# Is this mouse a (Hereford)?



## RAP (Oct 7, 2009)

This is not dutch mousey.

I have been told they are very rare.

http://www.afrma.org/micemkd.htm#hereford.

This little girl was breed by a (friend) member of our fancy club. Check out litter http://forums.ausrfsnsw.com/index.php?showtopic=7118

http://i291.photobucket.com/albums/ll31 ... CN2535.jpg


----------



## SarahC (Oct 3, 2008)

It could pass for a Hereford with the small areas of white being a fault.Trouble is,as it's the product of random breeding,a fluke ,it won't breed true.


----------



## RAP (Oct 7, 2009)

Is it possible to cross the girl back to her dad when she hits breeding stage would there be a chance of getting the markings again? Or could this just be a blazed mousey?


----------



## SarahC (Oct 3, 2008)

yes,you could try and fix the markings by breeding back to a parent or sibling.The Hereford mouse cropped up in a feeder breeder colony originally.A mouse fancier liked them and bought some and set about fixing the marking.It has only recently been standardised.No reason why you can't have a go at fixing the markings in your mouse.You would have to breed an awful lot,thats all.


----------



## Jack Garcia (Oct 9, 2009)

As Sarah said, it's a fluke like pretty much all white-spots are to a certain degree.

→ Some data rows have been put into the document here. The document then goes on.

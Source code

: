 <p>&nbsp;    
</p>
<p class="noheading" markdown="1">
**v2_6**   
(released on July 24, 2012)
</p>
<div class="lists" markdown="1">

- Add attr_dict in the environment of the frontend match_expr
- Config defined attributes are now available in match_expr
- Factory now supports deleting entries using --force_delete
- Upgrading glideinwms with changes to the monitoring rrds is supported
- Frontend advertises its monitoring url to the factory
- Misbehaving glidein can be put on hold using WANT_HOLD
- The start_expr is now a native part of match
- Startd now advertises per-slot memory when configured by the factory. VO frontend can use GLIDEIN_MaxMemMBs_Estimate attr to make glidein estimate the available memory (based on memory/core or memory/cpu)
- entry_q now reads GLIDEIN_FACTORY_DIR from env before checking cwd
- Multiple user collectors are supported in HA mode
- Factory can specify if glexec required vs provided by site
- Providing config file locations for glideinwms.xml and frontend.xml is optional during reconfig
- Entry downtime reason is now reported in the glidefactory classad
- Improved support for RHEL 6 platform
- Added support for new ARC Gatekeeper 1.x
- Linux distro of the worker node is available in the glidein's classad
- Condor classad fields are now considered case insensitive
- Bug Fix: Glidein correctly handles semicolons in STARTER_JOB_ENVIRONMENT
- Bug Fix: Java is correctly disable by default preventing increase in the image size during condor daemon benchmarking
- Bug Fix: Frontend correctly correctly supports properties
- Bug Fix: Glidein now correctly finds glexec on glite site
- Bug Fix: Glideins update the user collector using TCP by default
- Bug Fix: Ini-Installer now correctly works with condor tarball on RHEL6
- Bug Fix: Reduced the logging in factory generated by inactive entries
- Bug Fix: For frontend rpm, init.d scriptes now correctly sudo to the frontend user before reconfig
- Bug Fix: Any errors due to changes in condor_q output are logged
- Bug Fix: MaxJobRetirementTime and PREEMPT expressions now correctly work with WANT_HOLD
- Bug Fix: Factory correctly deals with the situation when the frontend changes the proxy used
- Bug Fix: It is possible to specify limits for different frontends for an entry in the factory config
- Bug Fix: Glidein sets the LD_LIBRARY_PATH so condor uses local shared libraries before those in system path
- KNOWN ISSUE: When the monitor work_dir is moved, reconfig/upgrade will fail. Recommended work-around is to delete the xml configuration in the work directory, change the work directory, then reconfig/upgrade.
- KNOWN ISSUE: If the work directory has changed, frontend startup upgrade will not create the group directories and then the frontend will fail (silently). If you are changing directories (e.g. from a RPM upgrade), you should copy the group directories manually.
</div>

Even "true" hereford mice don't give "perfect" markings often. That's why I suspect that "hereford" is actually the same alleles as regular white spotting, but with a few modifiers which have become linked and are usually inherited together. Same is true for Dutch.


----------



## icedmice (Oct 4, 2009)

http://www.fancymicebreeders.com/phpBB3/viewtopic.php?f=22&t=2349

Hmmm ....... dunno who told you they were rare? 
No more rare than a nice dutch. 
They've turned up in Aussie litters before, just that nobody has focused on that variety. You might as well be the first  .


----------



## RAP (Oct 7, 2009)

ooooppps I make a mistake.

Dahlia is a tan so she proberly is a blaze. Maybe fingures cross I can focus on this variety and see what happens.


----------



## RAP (Oct 7, 2009)

Would someone be kind enough to reckonmend the best buck to pair her with so when I plan to breed her I have a good idea for what I am looking for. The Father is a Standard tan chocolate and mother is a Longcoat Fawn Brindle.

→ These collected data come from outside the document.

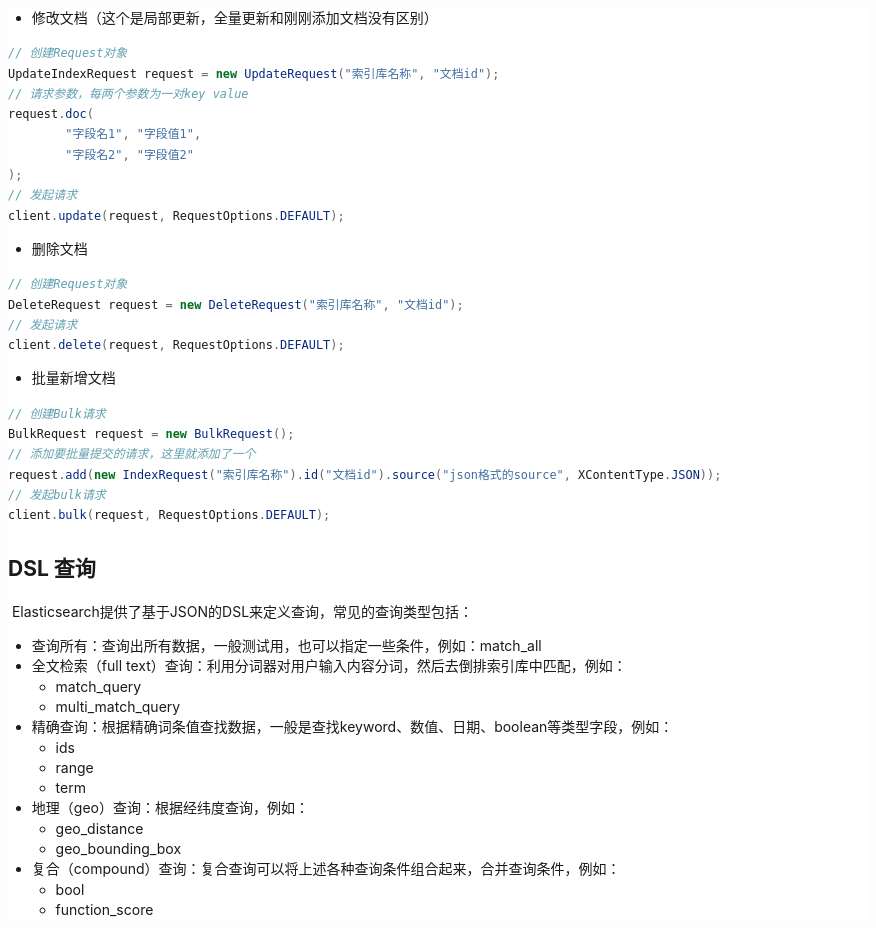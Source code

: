 - 修改文档（这个是局部更新，全量更新和刚刚添加文档没有区别）

```java
// 创建Request对象
UpdateIndexRequest request = new UpdateRequest("索引库名称", "文档id");
// 请求参数，每两个参数为一对key value
request.doc(
		"字段名1", "字段值1",
    	"字段名2", "字段值2"
);
// 发起请求
client.update(request, RequestOptions.DEFAULT);
```

- 删除文档

```java
// 创建Request对象
DeleteRequest request = new DeleteRequest("索引库名称", "文档id");
// 发起请求
client.delete(request, RequestOptions.DEFAULT);
```

- 批量新增文档

```java
// 创建Bulk请求
BulkRequest request = new BulkRequest();
// 添加要批量提交的请求，这里就添加了一个
request.add(new IndexRequest("索引库名称").id("文档id").source("json格式的source", XContentType.JSON));
// 发起bulk请求
client.bulk(request, RequestOptions.DEFAULT);
```



## DSL 查询

​	Elasticsearch提供了基于JSON的DSL来定义查询，常见的查询类型包括：

- 查询所有：查询出所有数据，一般测试用，也可以指定一些条件，例如：match_all
- 全文检索（full text）查询：利用分词器对用户输入内容分词，然后去倒排索引库中匹配，例如：
  - match_query
  - multi_match_query
- 精确查询：根据精确词条值查找数据，一般是查找keyword、数值、日期、boolean等类型字段，例如：
  - ids
  - range
  - term
- 地理（geo）查询：根据经纬度查询，例如：
  - geo_distance
  - geo_bounding_box
- 复合（compound）查询：复合查询可以将上述各种查询条件组合起来，合并查询条件，例如：
  - bool
  - function_score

If I wanted to get more herefords exactly what am I going to look for?

Ive been told maybe crossing a blaze or headspot to her.


----------



## icedmice (Oct 4, 2009)

Just to clarify there are no known "hereford" mice in Australia.
Is 'true' hereford the result of recessive white spotting?

Both parents of this mouse appeared to be self, I pulled the owner of the doe aside at last show to have a closer inspection. There was definately no white spotting. This indicates that it is indeed a recessive white spotting trait.

I got 2 silimilar looking does (with heavier spotting over the back) from an unrelated litter from a black self buck and a headspotted doe.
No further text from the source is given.